For users not wishing to use a smartphone or to provide a backup device to enable login with TOTP the oathtool command line tool can be used on Linux or MacOS systems to provide a one-time password as an alternative to using an authenticator client on a smartphone.


  • If you cannot scan the QR code then click on the "Unable to scan" link

This is also how you can set up  TOTP to work with the  oathtool command line application on Linux

  • A 32-digit code is displayed
    • Enter this code into your device
    • Your device will display a 6-digit code
    • Enter the 6-digit code displayed on your device into the One-time code box
    • Enter a Device name so you can remember which device this belongs to.
      • In the example, the user has used "MyLaptop"
    • Click on Submit
    • The Device is now set up and ready to use for accessing the relevant ECMWF services and applications.

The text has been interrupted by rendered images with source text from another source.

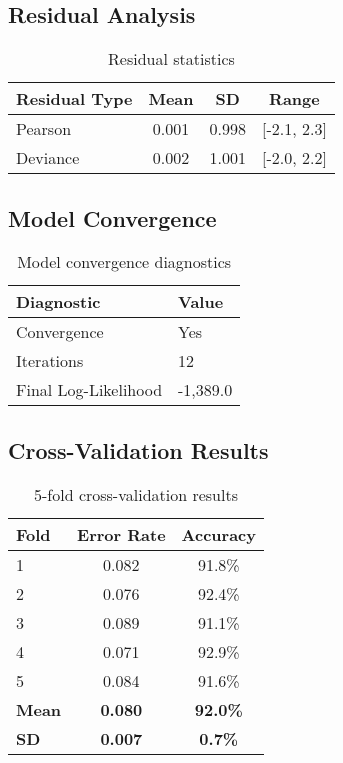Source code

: \documentclass[11pt]{article}
\begin{document}
\subsection{Residual Analysis}

\begin{table}[h]
\centering
\begin{tabular}{lccc}
\toprule
\textbf{Residual Type} & \textbf{Mean} & \textbf{SD} & \textbf{Range} \\
\midrule
Pearson & 0.001 & 0.998 & [-2.1, 2.3] \\
Deviance & 0.002 & 1.001 & [-2.0, 2.2] \\
\bottomrule
\end{tabular}
\caption{Residual statistics}
\end{table}

\subsection{Model Convergence}

\begin{table}[h]
\centering
\begin{tabular}{ll}
\toprule
\textbf{Diagnostic} & \textbf{Value} \\
\midrule
Convergence & Yes \\
Iterations & 12 \\
Final Log-Likelihood & -1,389.0 \\
\bottomrule
\end{tabular}
\caption{Model convergence diagnostics}
\end{table}

\subsection{Cross-Validation Results}

\begin{table}[h]
\centering
\begin{tabular}{lcc}
\toprule
\textbf{Fold} & \textbf{Error Rate} & \textbf{Accuracy} \\
\midrule
1 & 0.082 & 91.8\% \\
2 & 0.076 & 92.4\% \\
3 & 0.089 & 91.1\% \\
4 & 0.071 & 92.9\% \\
5 & 0.084 & 91.6\% \\
\midrule
\textbf{Mean} & \textbf{0.080} & \textbf{92.0\%} \\
\textbf{SD} & \textbf{0.007} & \textbf{0.7\%} \\
\bottomrule
\end{tabular}
\caption{5-fold cross-validation results}
\end{table}
\end{document}
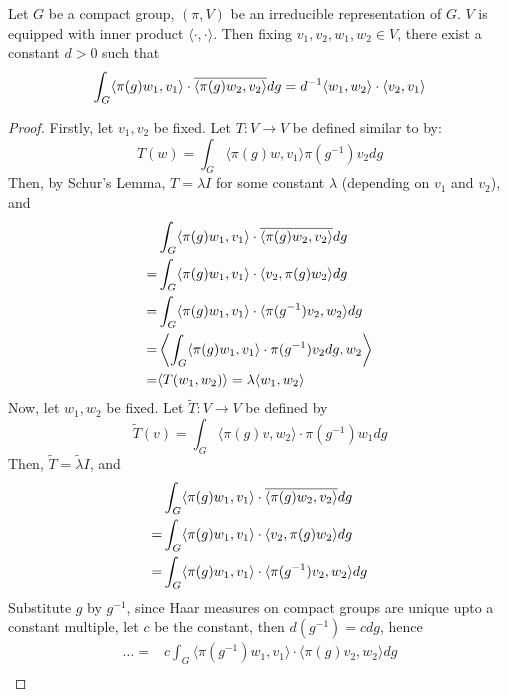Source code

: \begin{thm} \label{schur-ortho-2}
  Let $G$ be a compact group, $(\pi,V)$ be an irreducible representation of $G$.
  $V$ is equipped with inner product $\langle \cdot,\cdot \rangle$.
  Then fixing $v_1,v_2,w_1,w_2 \in V$, there exist a constant $d > 0$ such that
  \[
    \int_G \langle \pi(g)w_1, v_1 \rangle \cdot \overline{\langle \pi(g)w_2, v_2 \rangle} dg
    = d^{-1} \langle w_1, w_2 \rangle \cdot \langle v_2, v_1 \rangle
  \]
\end{thm}

\begin{proof}
  Firstly, let $v_1, v_2$ be fixed.  Let $T : V \to V$ be defined similar to
   by:
  \[
    T(w) = \int_G \langle \pi(g)w, v_1 \rangle \pi(g^{-1})v_2 dg
  \]
  Then, by Schur's Lemma, $T = \lambda I$ for some constant $\lambda$ (depending
  on $v_1$ and $v_2$), and
  \begin{align*}
      & \int_G \langle \pi(g)w_1, v_1 \rangle \cdot \overline{\langle \pi(g)w_2, v_2 \rangle} dg\\
    = & \int_G \langle \pi(g)w_1, v_1 \rangle \cdot \langle v_2, \pi(g)w_2\rangle dg\\
    = & \int_G \langle \pi(g)w_1, v_1 \rangle \cdot \langle \pi(g^{-1})v_2, w_2\rangle dg\\
    = & \left\langle \int_G \langle \pi(g)w_1, v_1 \rangle \cdot \pi(g^{-1})v_2 dg , w_2 \right\rangle\\
    = & \langle T(w_1, w_2) \rangle = \lambda \langle w_1,w_2 \rangle
  \end{align*}
  Now, let $w_1, w_2$ be fixed. Let $\widetilde{T} : V \to V$ be defined by
  \[
    \widetilde{T}(v) = \int_G \langle \pi(g)v, w_2 \rangle \cdot \pi(g^{-1})w_1 dg
  \]
  Then, $\widetilde{T} = \widetilde{\lambda} I$, and
  \begin{align*}
      & \int_G \langle \pi(g)w_1, v_1 \rangle \cdot \overline{\langle \pi(g)w_2, v_2 \rangle} dg\\
    = & \int_G \langle \pi(g)w_1, v_1 \rangle \cdot \langle v_2, \pi(g)w_2 \rangle dg\\
    = & \int_G \langle \pi(g)w_1, v_1 \rangle \cdot \langle \pi(g^{-1})v_2, w_2 \rangle dg
  \end{align*}
  Substitute $g$ by $g^{-1}$, since Haar measures on compact groups are unique
  upto a constant multiple, let $c$ be the constant, then $d(g^{-1}) = cdg$,
  hence
  \begin{align*}
    \ldots = & c \int_G \langle \pi(g^{-1})w_1, v_1 \rangle \cdot \langle \pi(g)v_2, w_2 \rangle dg\\

\end{align*}
\end{proof}
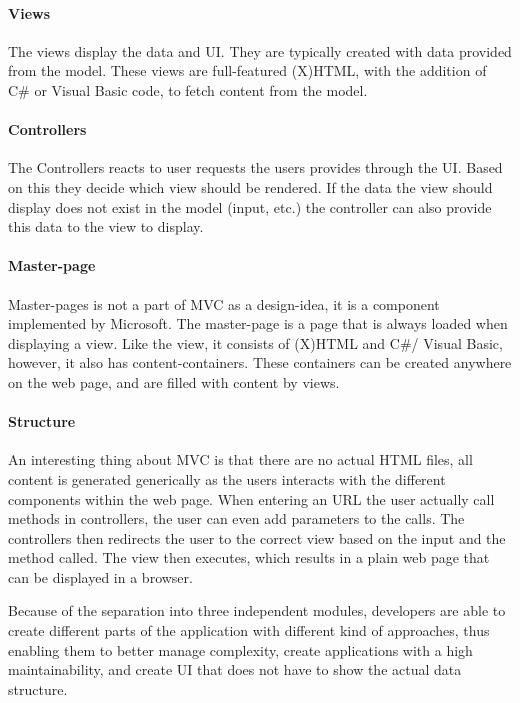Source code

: \paragraph{Views}
The views display the data and UI. They are typically created with data provided from the model. These views are full-featured (X)HTML, with the addition of C\# or Visual Basic code, to fetch content from the model.

\paragraph{Controllers}
The Controllers reacts to user requests the users provides through the UI. Based on this they decide which view should be rendered. If the data the view should display does not exist in the model (input, etc.) the controller can also provide this data to the view to display.

\paragraph{Master-page}
Master-pages is not a part of MVC as a design-idea, it is a component implemented by Microsoft. The master-page is a page that is always loaded when displaying a view. Like the view, it consists of (X)HTML and C\#/ Visual Basic, however, it also has content-containers. These containers can be created anywhere on the web page, and are filled with content by views.

\paragraph{Structure}
An interesting thing about MVC is that there are no actual HTML files, all content is generated generically as the users interacts with the different components within the web page. When entering an URL the user actually call methods in controllers, the user can even add parameters to the calls. The controllers then redirects the user to the correct view based on the input and the method called. The view then executes, which results in a plain web page that can be displayed in a browser.

Because of the separation into three independent modules, developers are able to create different parts of the application with different kind of approaches, thus enabling them to better manage complexity, create applications with a high maintainability, and create UI that does not have to show the actual data structure.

No further testing is needed.

  • Your configured TOTP devices now shown
    • In this example, the user now has two devices configured
  • You can add additional devices at any time
  • You can remove a device by clicking on the Remove button

Use as:

oathtool -b --digits=6 --totp=sha1 "ABCDEFGHIJKLMNOPQRSTUVWXYZ012345"

A note on security

As with using a smartphone as the TOTP client, users should ensure access to the oathtool command line and, in particular, the 32-digit key, is protected.   If a shell script is used to provide the command line then this should be readable only by the user (mode 700 or u+rx).

It is also strongly recommended that a screenlock is used to prevent access to the display and tool when away from the monitor.   Users should also consider password protecting the 32-digit key with, for example, PGP 2 or GnuPG.